14. The Sunār as money-changer
Formerly Sunārs were employed for counting and testing money in the public treasuries, and in this capacity they were designated as Potdār and Sarāf or Shroff. Before the introduction of the standard English coinage the money-changer’s business was important and profitable, as the rupee varied over different parts of the country exactly as grain measures do now. Thus the Pondicherry rupee was worth 26 annas, while the Gujarat rupee would not fetch 12½ annas in the bazār. In Bengal,656 at the beginning of the nineteenth century, people who wished to make purchases had first to exchange their rupees for cowries. The Potdar carried his cowries to market in the morning on a bullock, and gave 5760 cowries for a new kaldār or English rupee, while he took 5920 cowries in exchange for a rupee when his customers wanted silver back in the evening to take away with them. The profit on the kaldār rupee was thus one thirty-sixth on the two transactions, while all old rupees, and every kind of rupee but the kaldār, paid various rates of exchange or batta, according to the will of the money-changers, who made a higher profit on all other kinds of money than the kaldār.
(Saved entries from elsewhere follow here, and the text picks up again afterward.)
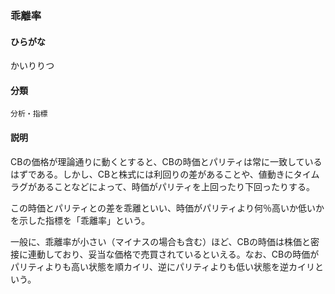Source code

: <div style="display:none;">

## [あ行](securities-terms?id=あ行)
## [か行](securities-terms?id=か行)

</div>

### 乖離率

#### ひらがな

かいりりつ

#### 分類

`分析・指標`

#### 説明

CBの価格が理論通りに動くとすると、CBの時価とパリティは常に一致しているはずである。しかし、CBと株式には利回りの差があることや、値動きにタイムラグがあることなどによって、時価がパリティを上回ったり下回ったりする。
 
この時価とパリティとの差を乖離といい、時価がパリティより何％高いか低いかを示した指標を「乖離率」という。
 
一般に、乖離率が小さい（マイナスの場合も含む）ほど、CBの時価は株価と密接に連動しており、妥当な価格で売買されているといえる。なお、CBの時価がパリティよりも高い状態を順カイリ、逆にパリティよりも低い状態を逆カイリという。

<div style="display:none;">

## [さ行](securities-terms?id=さ行)
## [た行](securities-terms?id=た行)
## [な行](securities-terms?id=な行)
## [は行](securities-terms?id=は行)
## [ま行](securities-terms?id=ま行)
## [や行](securities-terms?id=や行)
## [ら行](securities-terms?id=ら行)
## [わ行](securities-terms?id=わ行)
## [英数字・記号](securities-terms?id=英数字・記号)

</div>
They therefore resisted the general introduction of these rupees as long as possible, and when this failed they hit on a device of marking the rupees with a stamp, under pretext of ascertaining whether they were true or false; after which the rupee was not exchangeable without paying an additional batta, and became as valuable to the money-changers as if it were foreign coin. As justification for their action they pretended to the people that the marks would enable those who had received the rupees to have them changed should any other dealer refuse them, and the necessities of the poor compelled them to agree to any batta or exchange rather than suffer delay. This was apparently the origin of the ‘Shroff-marked rupees,’ familiar to readers of the Treasury Manual; and the line in a Bhāt song, ‘The English have made current the kaldār (milled) rupee,’ is thus seen to be no empty praise.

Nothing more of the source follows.